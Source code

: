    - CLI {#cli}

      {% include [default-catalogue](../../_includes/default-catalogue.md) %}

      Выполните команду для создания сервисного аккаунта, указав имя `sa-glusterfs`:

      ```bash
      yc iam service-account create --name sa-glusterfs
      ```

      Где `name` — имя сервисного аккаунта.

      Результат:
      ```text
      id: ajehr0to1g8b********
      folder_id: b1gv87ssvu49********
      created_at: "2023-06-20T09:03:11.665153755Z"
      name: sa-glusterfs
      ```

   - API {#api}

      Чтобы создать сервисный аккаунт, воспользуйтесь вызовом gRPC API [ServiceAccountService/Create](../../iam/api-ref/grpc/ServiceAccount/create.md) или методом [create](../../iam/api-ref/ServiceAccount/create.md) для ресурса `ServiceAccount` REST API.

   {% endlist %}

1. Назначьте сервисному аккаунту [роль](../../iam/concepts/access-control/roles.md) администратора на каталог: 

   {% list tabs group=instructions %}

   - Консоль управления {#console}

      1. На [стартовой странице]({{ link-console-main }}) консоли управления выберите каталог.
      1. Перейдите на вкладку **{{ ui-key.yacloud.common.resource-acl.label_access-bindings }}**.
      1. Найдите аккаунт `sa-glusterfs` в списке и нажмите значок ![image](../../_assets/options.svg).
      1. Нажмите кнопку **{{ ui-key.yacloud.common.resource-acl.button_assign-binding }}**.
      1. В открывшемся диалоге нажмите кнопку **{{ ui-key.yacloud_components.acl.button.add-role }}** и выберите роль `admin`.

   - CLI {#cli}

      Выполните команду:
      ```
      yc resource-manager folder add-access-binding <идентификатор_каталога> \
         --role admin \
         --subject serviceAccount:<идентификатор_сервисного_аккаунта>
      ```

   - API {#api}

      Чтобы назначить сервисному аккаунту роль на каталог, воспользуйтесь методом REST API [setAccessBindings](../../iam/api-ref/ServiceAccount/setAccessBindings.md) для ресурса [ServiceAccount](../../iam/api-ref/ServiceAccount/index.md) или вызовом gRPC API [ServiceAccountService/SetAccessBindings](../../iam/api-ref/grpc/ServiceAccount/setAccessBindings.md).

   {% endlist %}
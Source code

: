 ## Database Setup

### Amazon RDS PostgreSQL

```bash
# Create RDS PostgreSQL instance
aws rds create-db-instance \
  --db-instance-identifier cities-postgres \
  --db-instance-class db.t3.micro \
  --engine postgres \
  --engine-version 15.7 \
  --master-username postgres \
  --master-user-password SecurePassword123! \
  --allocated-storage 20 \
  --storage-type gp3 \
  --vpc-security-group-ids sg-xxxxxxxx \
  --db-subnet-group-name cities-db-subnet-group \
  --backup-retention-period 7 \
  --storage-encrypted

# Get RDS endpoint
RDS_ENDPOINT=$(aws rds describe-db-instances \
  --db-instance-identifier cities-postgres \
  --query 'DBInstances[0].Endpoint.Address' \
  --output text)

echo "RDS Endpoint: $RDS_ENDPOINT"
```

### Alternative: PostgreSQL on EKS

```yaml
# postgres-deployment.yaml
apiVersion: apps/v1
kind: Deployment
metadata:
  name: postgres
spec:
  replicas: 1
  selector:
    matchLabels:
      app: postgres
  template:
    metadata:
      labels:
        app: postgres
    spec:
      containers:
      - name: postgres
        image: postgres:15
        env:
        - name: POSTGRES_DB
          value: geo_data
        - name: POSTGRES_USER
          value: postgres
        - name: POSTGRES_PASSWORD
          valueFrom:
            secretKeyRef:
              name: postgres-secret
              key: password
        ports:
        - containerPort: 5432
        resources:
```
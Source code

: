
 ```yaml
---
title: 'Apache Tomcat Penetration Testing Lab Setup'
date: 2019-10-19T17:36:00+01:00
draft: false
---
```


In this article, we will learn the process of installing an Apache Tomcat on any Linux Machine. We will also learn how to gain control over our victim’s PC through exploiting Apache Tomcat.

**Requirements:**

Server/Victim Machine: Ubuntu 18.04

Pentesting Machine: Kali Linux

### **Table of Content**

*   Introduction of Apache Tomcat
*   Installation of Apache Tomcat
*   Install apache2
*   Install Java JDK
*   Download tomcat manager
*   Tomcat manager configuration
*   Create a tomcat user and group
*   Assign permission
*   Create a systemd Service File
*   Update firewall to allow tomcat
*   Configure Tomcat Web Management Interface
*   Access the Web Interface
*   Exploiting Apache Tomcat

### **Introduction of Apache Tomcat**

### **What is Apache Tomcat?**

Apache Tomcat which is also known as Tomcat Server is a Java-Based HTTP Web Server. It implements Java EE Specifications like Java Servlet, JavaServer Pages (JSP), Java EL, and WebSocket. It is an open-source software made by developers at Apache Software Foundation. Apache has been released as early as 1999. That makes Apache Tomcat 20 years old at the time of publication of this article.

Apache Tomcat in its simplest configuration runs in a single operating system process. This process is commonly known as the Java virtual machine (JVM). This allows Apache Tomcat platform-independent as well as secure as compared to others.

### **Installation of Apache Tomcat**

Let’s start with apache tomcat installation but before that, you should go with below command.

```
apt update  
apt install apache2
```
...
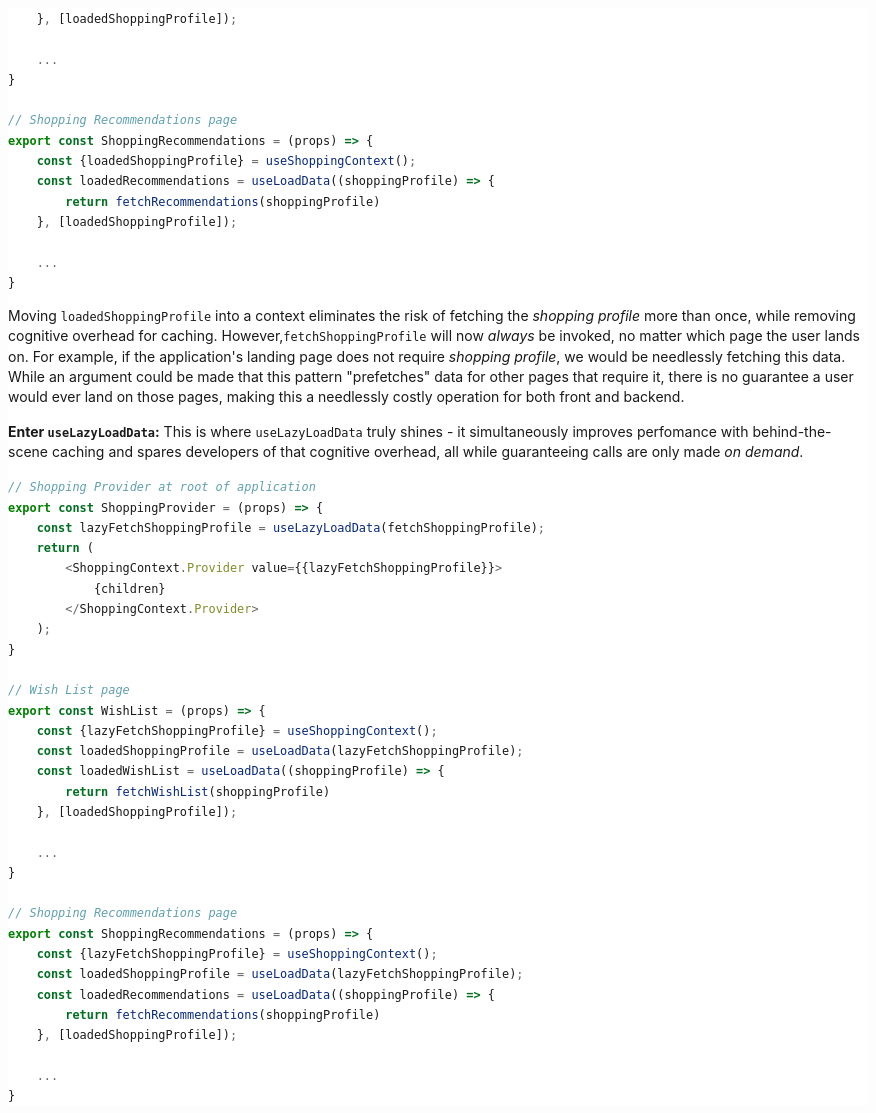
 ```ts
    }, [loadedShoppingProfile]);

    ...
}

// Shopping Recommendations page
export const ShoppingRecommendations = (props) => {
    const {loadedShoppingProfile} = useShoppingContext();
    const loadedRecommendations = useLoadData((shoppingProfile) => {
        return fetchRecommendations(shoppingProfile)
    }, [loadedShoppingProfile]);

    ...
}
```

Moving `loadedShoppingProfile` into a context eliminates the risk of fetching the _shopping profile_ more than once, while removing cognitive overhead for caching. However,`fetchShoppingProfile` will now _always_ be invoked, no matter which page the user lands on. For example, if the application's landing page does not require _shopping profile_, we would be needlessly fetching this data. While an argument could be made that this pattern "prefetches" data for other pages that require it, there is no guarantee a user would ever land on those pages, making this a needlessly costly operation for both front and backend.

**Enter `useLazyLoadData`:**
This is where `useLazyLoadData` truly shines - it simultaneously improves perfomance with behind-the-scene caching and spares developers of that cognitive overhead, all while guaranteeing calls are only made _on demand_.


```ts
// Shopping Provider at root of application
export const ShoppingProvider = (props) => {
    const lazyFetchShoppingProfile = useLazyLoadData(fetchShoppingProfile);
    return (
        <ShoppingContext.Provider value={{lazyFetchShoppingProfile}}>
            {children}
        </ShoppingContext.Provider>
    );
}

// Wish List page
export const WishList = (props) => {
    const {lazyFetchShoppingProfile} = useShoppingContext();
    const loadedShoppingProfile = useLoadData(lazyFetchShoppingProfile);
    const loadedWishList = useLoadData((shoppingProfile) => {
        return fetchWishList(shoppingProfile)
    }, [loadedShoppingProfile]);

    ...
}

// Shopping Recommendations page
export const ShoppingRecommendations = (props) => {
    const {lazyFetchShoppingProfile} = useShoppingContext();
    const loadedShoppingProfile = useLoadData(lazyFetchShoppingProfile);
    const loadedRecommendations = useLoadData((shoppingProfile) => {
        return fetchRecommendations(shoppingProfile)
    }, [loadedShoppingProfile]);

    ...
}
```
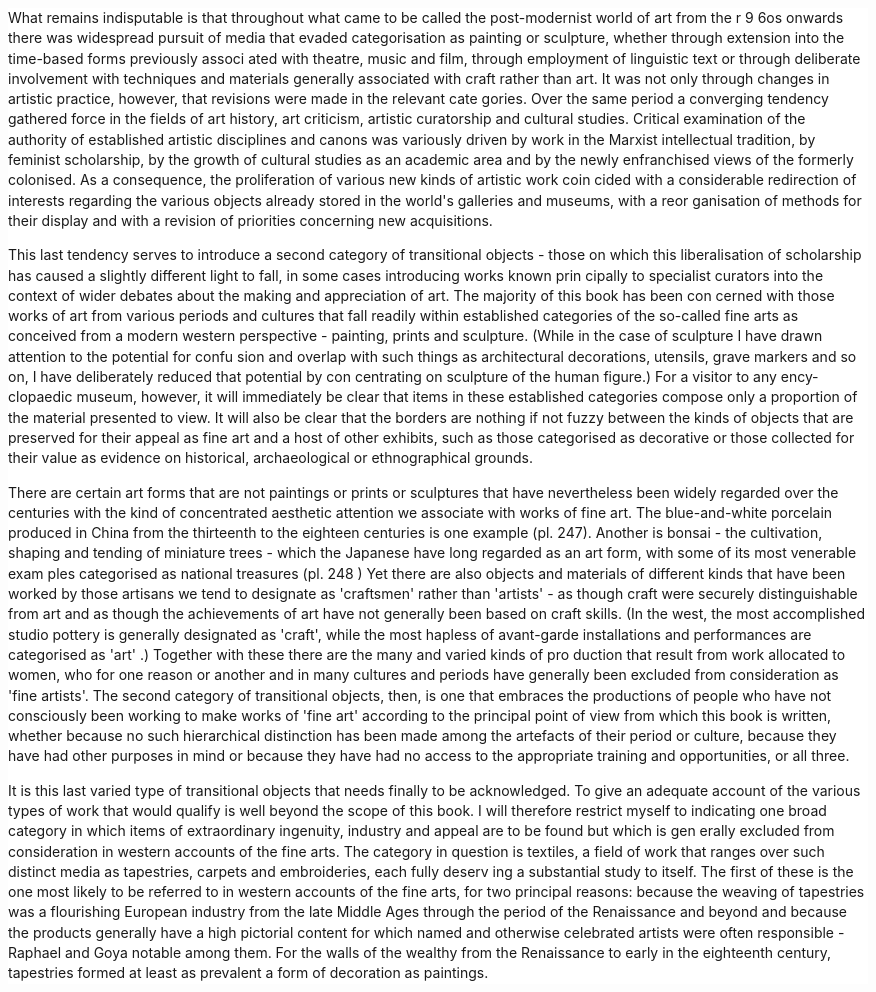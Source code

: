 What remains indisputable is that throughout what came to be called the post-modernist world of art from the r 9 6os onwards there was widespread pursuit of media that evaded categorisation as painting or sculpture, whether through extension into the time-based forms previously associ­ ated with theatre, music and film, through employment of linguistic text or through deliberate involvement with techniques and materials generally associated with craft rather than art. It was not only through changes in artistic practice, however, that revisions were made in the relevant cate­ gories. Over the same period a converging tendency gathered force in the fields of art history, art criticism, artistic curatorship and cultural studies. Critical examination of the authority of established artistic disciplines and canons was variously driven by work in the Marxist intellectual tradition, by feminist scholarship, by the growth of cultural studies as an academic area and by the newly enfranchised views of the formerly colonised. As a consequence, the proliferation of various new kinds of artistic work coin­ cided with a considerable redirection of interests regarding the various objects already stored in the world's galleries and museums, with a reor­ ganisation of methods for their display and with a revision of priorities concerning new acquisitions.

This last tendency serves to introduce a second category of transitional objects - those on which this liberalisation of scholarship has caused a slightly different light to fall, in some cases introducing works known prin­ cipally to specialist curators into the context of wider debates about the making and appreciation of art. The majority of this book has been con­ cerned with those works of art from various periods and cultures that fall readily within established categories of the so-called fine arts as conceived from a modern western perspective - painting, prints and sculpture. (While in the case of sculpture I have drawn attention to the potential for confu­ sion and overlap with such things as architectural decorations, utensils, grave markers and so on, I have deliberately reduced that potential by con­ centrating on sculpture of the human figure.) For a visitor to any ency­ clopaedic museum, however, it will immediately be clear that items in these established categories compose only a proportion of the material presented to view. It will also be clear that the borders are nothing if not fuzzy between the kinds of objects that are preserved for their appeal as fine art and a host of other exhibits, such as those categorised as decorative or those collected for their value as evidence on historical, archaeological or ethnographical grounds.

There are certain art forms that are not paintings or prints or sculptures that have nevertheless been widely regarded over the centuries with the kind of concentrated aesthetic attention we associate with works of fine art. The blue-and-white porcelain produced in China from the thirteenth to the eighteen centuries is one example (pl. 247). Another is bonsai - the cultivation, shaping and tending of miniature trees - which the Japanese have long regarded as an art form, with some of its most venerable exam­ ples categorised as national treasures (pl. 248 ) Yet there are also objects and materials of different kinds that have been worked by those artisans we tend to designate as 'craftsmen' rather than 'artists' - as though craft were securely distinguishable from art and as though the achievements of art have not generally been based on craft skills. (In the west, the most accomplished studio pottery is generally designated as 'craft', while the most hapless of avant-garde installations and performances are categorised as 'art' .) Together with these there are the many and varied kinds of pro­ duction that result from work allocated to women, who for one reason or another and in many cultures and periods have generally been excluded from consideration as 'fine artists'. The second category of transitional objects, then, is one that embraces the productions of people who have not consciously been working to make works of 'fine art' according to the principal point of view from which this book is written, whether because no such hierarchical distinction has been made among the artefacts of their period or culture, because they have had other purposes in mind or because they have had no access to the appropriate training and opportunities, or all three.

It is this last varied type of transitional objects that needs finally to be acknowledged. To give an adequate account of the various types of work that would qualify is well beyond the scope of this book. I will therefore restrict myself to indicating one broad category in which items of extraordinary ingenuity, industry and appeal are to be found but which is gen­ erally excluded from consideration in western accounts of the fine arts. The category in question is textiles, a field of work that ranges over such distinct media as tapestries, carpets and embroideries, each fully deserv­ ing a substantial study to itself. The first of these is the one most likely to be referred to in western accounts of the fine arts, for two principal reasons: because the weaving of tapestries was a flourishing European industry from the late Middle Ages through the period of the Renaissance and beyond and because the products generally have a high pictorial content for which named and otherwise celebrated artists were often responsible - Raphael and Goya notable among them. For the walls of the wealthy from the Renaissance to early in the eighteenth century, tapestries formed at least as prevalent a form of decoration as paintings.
--
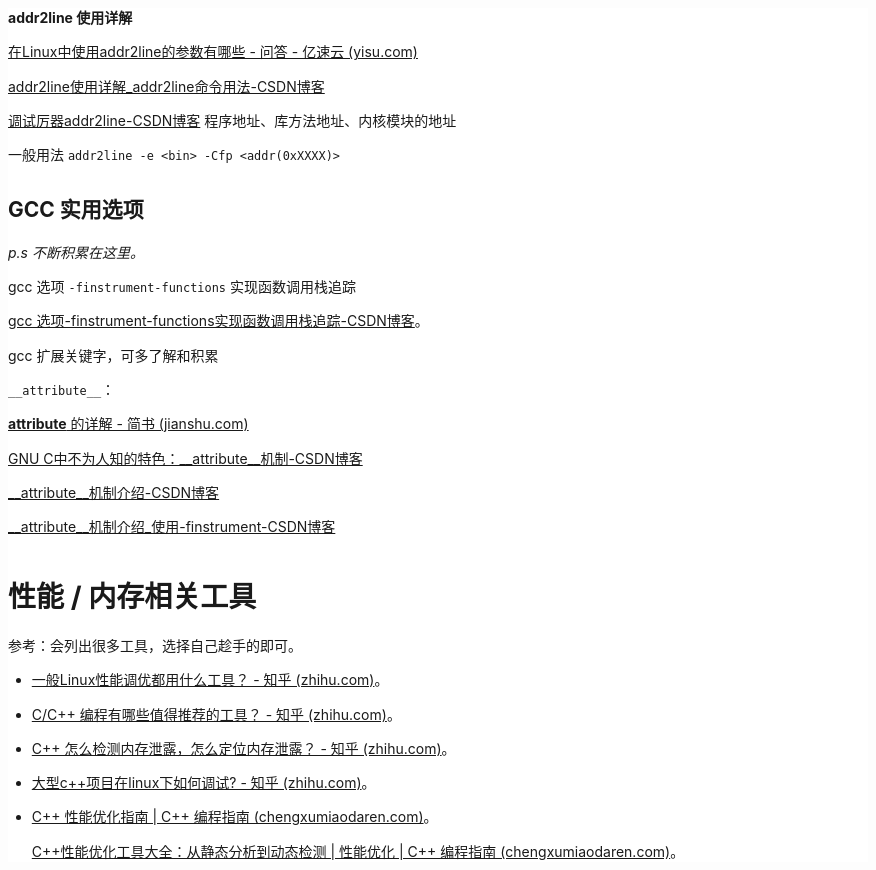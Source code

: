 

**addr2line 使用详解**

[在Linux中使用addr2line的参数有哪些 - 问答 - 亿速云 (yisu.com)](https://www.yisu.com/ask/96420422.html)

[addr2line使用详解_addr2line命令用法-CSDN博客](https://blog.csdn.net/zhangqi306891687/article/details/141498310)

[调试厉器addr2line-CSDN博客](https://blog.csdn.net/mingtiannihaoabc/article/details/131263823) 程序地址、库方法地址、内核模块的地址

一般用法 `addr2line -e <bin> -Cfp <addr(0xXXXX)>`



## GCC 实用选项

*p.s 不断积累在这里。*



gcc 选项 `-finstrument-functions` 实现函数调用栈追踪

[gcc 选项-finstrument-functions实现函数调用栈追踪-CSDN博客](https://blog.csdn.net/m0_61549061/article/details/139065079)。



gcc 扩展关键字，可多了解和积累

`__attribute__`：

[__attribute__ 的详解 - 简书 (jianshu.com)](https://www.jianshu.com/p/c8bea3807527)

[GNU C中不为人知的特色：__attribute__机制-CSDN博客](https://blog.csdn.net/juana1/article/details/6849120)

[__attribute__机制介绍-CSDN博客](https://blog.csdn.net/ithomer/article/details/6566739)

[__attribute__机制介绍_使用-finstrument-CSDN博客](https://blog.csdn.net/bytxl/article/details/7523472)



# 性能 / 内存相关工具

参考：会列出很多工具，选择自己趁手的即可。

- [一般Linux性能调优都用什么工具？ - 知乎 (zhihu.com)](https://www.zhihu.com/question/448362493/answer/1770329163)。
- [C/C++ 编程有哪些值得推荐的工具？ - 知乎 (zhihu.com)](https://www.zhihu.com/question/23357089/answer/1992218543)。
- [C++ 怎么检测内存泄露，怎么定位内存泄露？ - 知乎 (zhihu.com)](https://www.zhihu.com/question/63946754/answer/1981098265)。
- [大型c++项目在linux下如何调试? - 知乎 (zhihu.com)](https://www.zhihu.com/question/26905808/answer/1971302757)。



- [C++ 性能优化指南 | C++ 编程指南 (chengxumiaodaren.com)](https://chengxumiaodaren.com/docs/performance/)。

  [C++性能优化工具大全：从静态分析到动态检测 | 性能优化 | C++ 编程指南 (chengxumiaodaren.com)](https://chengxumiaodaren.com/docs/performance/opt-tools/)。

### Aim of the task
Tally the lines above with "export", please; number only.

### Solution to this exercise
4